By Dylan Bushell-Embling
Wednesday, 25 January, 2017

Microsoft fends off appeal in foreign data case

A legal verdict from the US limiting the rights of its nation's law enforcement agencies to demand data stored on foreign servers will be allowed to stand for now.

The US Second Circuit Court of Appeals has, in a 4-4 split decision, declined to reconsider the earlier verdict in Microsoft's favour finding that Microsoft did not have to provide emails stored on an Irish server in response to a domestic warrant.

In the original case, Microsoft said it was bound to abide by Irish law, and that the US Department of Justice should have sought access to the emails using its treaty with Ireland. The emails pertained to a drug investigation.
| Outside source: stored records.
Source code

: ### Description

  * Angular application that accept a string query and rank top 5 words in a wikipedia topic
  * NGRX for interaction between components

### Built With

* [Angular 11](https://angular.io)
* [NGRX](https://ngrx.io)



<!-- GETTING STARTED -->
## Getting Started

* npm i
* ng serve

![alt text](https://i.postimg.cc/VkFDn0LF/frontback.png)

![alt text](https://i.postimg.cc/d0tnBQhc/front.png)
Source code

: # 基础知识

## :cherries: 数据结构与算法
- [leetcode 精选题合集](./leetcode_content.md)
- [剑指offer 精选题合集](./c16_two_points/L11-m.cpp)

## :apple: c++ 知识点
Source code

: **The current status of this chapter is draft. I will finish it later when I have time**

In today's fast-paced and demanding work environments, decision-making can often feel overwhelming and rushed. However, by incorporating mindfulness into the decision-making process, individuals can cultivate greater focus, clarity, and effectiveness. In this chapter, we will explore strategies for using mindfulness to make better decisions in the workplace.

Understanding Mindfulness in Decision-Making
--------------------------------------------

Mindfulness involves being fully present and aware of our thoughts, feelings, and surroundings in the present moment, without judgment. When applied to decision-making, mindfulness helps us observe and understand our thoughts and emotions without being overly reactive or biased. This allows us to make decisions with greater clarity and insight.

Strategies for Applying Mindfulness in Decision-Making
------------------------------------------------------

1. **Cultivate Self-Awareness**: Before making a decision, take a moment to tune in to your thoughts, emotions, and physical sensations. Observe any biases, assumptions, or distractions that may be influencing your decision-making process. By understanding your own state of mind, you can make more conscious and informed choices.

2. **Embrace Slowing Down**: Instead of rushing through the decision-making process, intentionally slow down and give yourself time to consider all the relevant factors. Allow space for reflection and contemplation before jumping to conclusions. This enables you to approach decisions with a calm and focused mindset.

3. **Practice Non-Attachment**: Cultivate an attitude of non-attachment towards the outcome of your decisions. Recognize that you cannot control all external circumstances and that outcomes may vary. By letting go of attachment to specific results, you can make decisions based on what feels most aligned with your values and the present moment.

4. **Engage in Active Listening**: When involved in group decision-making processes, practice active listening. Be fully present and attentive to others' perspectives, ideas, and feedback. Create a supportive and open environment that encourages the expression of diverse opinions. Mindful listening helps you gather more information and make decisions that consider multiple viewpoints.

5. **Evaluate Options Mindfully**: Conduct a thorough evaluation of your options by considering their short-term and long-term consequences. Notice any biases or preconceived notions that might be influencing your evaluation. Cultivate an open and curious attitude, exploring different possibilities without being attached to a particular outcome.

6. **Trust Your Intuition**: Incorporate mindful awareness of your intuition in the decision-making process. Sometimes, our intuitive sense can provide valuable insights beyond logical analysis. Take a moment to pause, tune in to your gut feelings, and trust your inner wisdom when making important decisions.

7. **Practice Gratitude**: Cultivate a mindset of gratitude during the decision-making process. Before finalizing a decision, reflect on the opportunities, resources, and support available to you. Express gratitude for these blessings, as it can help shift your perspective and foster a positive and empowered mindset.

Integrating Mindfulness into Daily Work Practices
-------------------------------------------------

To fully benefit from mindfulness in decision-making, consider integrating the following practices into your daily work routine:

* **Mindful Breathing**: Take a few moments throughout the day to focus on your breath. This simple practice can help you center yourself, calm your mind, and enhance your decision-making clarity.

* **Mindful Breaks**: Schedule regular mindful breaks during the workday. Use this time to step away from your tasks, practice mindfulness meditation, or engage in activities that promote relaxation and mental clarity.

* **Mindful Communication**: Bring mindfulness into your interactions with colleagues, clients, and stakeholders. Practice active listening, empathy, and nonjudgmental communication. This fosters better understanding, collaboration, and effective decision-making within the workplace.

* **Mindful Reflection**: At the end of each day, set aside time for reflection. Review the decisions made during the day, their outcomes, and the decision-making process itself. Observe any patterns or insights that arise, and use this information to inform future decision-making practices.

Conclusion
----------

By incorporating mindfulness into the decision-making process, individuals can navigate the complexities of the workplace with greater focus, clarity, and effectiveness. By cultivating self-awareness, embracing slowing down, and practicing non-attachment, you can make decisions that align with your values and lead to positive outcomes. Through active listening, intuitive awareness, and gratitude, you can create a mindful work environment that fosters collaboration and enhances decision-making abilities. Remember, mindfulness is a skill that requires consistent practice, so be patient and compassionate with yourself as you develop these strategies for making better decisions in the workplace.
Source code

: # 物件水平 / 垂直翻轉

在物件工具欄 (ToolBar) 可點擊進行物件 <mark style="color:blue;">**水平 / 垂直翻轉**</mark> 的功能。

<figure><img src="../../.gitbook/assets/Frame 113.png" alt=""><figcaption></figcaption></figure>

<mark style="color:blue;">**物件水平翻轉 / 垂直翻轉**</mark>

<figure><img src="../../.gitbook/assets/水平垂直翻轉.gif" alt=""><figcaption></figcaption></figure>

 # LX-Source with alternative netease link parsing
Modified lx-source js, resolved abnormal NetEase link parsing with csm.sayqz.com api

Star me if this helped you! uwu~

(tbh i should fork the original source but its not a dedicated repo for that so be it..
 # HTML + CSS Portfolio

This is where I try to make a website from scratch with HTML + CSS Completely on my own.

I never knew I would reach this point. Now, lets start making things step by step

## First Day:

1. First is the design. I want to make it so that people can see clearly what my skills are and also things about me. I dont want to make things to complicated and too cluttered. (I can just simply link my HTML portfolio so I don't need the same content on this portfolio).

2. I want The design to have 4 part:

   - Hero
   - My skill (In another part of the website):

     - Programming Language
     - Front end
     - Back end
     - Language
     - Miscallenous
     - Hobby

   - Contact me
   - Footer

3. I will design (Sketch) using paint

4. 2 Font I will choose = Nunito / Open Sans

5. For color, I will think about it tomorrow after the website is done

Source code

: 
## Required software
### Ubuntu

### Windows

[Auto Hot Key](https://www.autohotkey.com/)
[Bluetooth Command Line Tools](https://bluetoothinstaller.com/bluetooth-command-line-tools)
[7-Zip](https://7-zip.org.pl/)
Concurring arguments to the verdict included the fact that the Department of Justice has in previous cases taken the position that courts should be particularly respectful of sovereignty concerns “when authorizing data to be collected in the United States but drawn from within the boundaries of a foreign nation”.

But dissenting opinions held that the decision could weaken what is an essential investigative tool of requesting electronic information using a warrant.

The Department of Justice had argued that in the cloud era, when data can be transferred across borders without the user or even the provider's knowledge, the physical location of data is unimportant.

Both concurring and dissenting judges agreed that the 1986 legislation at the heart of the case needs to be updated for the modern era, and modified to better balance privacy with giving powers to law enforcement and national security agencies.

In a statement, Microsoft President and Chief Legal Officer Brad Smith agreed, noting that US Congress should “modernize the law both to keep people safe and ensure that governments everywhere respect each other's borders. This decision puts the focus where it belongs, on Congress passing a law for the future rather than litigation about an outdated statute from the past.”